Isto é Portugal, o país que se queixa de ter a produtividade mais baixa da
Europa. O país cujo Estado e serviços públicos mais horas fazem desperdiçar aos
seus cidadãos. E o país onde os funcionários inumeráveis desses mesmos serviços
públicos consomem, em salários, a mais elevada proporção da riqueza nacional de
todas as economias da União Europeia.
Como é Portugal o país onde uma lei justa - a que aproxima o regime de
aposentação dos seus funcionários públicos do vigente no sector privado -
encalha no Tribunal Constitucional por questões puramente formais: não se
ouviram todos os sindicatos (serão umas dezenas...) que deveriam ser ouvidos.

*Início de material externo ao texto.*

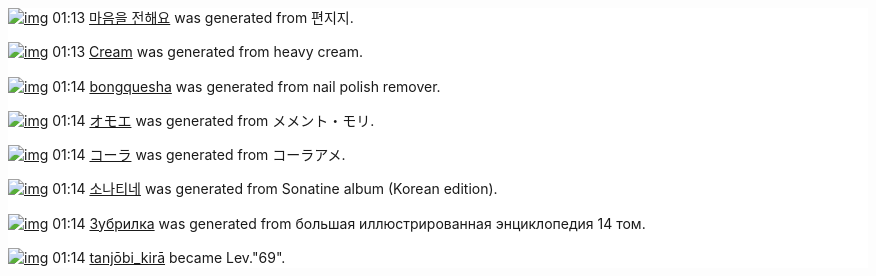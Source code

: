 [![img](http://www.deviantsart.com/21egpsc.png)](http://www.barcodekanojo.com/kanojo/3022174/%EB%A7%88%EC%9D%8C%EC%9D%84%20%EC%A0%84%ED%95%B4%EC%9A%94) 01:13 [마음을 전해요](http://www.barcodekanojo.com/kanojo/3022174/%EB%A7%88%EC%9D%8C%EC%9D%84%20%EC%A0%84%ED%95%B4%EC%9A%94) was generated from 편지지.

[![img](http://www.deviantsart.com/2h2sfl2.png)](http://www.barcodekanojo.com/kanojo/3022175/Cream) 01:13 [Cream](http://www.barcodekanojo.com/kanojo/3022175/Cream) was generated from heavy cream.

[![img](http://www.deviantsart.com/vagl3l.png)](http://www.barcodekanojo.com/kanojo/3022176/bongquesha) 01:14 [bongquesha](http://www.barcodekanojo.com/kanojo/3022176/bongquesha) was generated from nail polish remover.

[![img](http://www.deviantsart.com/21ppbp6.png)](http://www.barcodekanojo.com/kanojo/3022177/%E3%82%AA%E3%83%A2%E3%82%A8) 01:14 [オモエ](http://www.barcodekanojo.com/kanojo/3022177/%E3%82%AA%E3%83%A2%E3%82%A8) was generated from メメント・モリ.

[![img](http://www.deviantsart.com/4sail9.png)](http://www.barcodekanojo.com/kanojo/3022178/%E3%82%B3%E3%83%BC%E3%83%A9) 01:14 [コーラ](http://www.barcodekanojo.com/kanojo/3022178/%E3%82%B3%E3%83%BC%E3%83%A9) was generated from コーラアメ.

[![img](http://www.deviantsart.com/p7qj0m.png)](http://www.barcodekanojo.com/kanojo/3022179/%EC%86%8C%EB%82%98%ED%8B%B0%EB%84%A4) 01:14 [소나티네](http://www.barcodekanojo.com/kanojo/3022179/%EC%86%8C%EB%82%98%ED%8B%B0%EB%84%A4) was generated from Sonatine album (Korean edition).

[![img](http://www.deviantsart.com/2bdpr02.png)](http://www.barcodekanojo.com/kanojo/3022180/%D0%97%D1%83%D0%B1%D1%80%D0%B8%D0%BB%D0%BA%D0%B0) 01:14 [Зубрилка](http://www.barcodekanojo.com/kanojo/3022180/%D0%97%D1%83%D0%B1%D1%80%D0%B8%D0%BB%D0%BA%D0%B0) was generated from большая иллюстрированная энциклопедия 14 том.

[![img](http://www.deviantsart.com/2c4ckat.jpeg)](http://www.barcodekanojo.com/user/452089/tanj%C5%8Dbi_kir%C4%81) 01:14 [tanjōbi_kirā](http://www.barcodekanojo.com/user/452089/tanj%C5%8Dbi_kir%C4%81) became Lev."69".


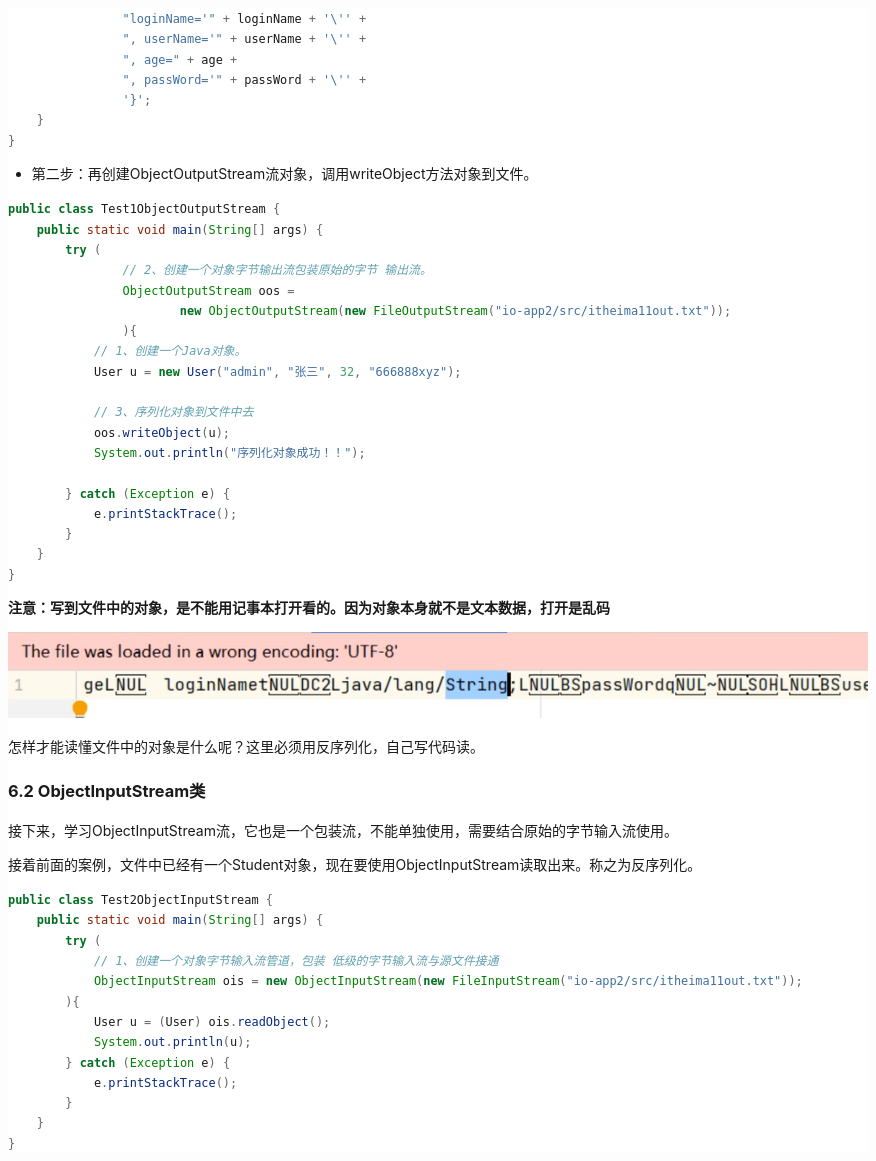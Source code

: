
 ```java
                "loginName='" + loginName + '\'' +
                ", userName='" + userName + '\'' +
                ", age=" + age +
                ", passWord='" + passWord + '\'' +
                '}';
    }
}
```

- 第二步：再创建ObjectOutputStream流对象，调用writeObject方法对象到文件。

```java
public class Test1ObjectOutputStream {
    public static void main(String[] args) {
        try (
                // 2、创建一个对象字节输出流包装原始的字节 输出流。
                ObjectOutputStream oos =
                        new ObjectOutputStream(new FileOutputStream("io-app2/src/itheima11out.txt"));
                ){
            // 1、创建一个Java对象。
            User u = new User("admin", "张三", 32, "666888xyz");

            // 3、序列化对象到文件中去
            oos.writeObject(u);
            System.out.println("序列化对象成功！！");

        } catch (Exception e) {
            e.printStackTrace();
        }
    }
}
```

**注意：写到文件中的对象，是不能用记事本打开看的。因为对象本身就不是文本数据，打开是乱码**

![1667925212261](./assets/1667925212261.png)

怎样才能读懂文件中的对象是什么呢？这里必须用反序列化，自己写代码读。



### 6.2 ObjectInputStream类

接下来，学习ObjectInputStream流，它也是一个包装流，不能单独使用，需要结合原始的字节输入流使用。

接着前面的案例，文件中已经有一个Student对象，现在要使用ObjectInputStream读取出来。称之为反序列化。

```java
public class Test2ObjectInputStream {
    public static void main(String[] args) {
        try (
            // 1、创建一个对象字节输入流管道，包装 低级的字节输入流与源文件接通
            ObjectInputStream ois = new ObjectInputStream(new FileInputStream("io-app2/src/itheima11out.txt"));
        ){
            User u = (User) ois.readObject();
            System.out.println(u);
        } catch (Exception e) {
            e.printStackTrace();
        }
    }
}
```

Agora terão de ser ouvidos e, depois de ouvidos, a lei, seguramente a mesma, já
poderá ser aprovada. Pelo meio perdem-se uns meses e cria-se um imbróglio. Mas
ninguém parece incomodado: afinal estamos na Europa, não estamos?
Sim, estamos. Na Europa onde, anteontem, os sindicatos dos transportes franceses
fizeram votar, de braço no ar, uma greve sem pré-aviso e criaram o caos nas
grandes cidades. Porquê? Para protestar contra uma lei da segurança social
moderadíssima, que tenta salvar os rendimentos das gerações futuras e evitar o
colapso de todo o sistema. Uma lei que por acaso não os afecta, mas não faz mal:
é França, é Europa e eles são trabalhadores de empresas públicas.
Assim como é Europa - capital informal da Europa - a cidade de Bruxelas. A mesma
cidade onde, também anteontem, um político esquerdista colocou num tribunal uma
acção contra o general Tommy Franks, comandante da operação que libertou o
Iraque de Saddam Hussein, acusando-o de "crimes contra a Humanidade". Isto
depois de uma guerra em que os soldados tiveram, como em nenhuma outra guerra
anterior, um cuidado extremo para evitar baixas civis. Como foi tal possível?
Porque um país que nem é bem país, antes um conjunto de três regiões
linguísticas que se esgatanham umas às outras, entendeu ter "jurisdição
universal" para crimes de guerra. Assim, qualquer general da NATO - que por
acaso tem a sede em Bruxelas... - passa a estar em risco de ser preso
inopinadamente ao dirigir-se para uma reunião de rotina. O que pode levar os
Estados Unidos a, sensatamente, exigirem que a sede da NATO saia de Bruxelas, um
lugar onde os seus generais deixaram de estar em segurança.
Finalmente soube-se ontem que o motor económico da Europa, a Alemanha, está em
recessão técnica, facto que não comove os sindicatos a abrirem mão de algumas
regalias dificilmente sustentáveis nos dias que correm.
Tudo isto é Europa - ou, se preferirem males da Europa. Uma Europa onde realizar
a mínima reforma é obra de Hércules. Uma Europa doente de conservadorismo no
pior sentido da palavra. Uma Europa que depois se admira de ir ficando para
trás...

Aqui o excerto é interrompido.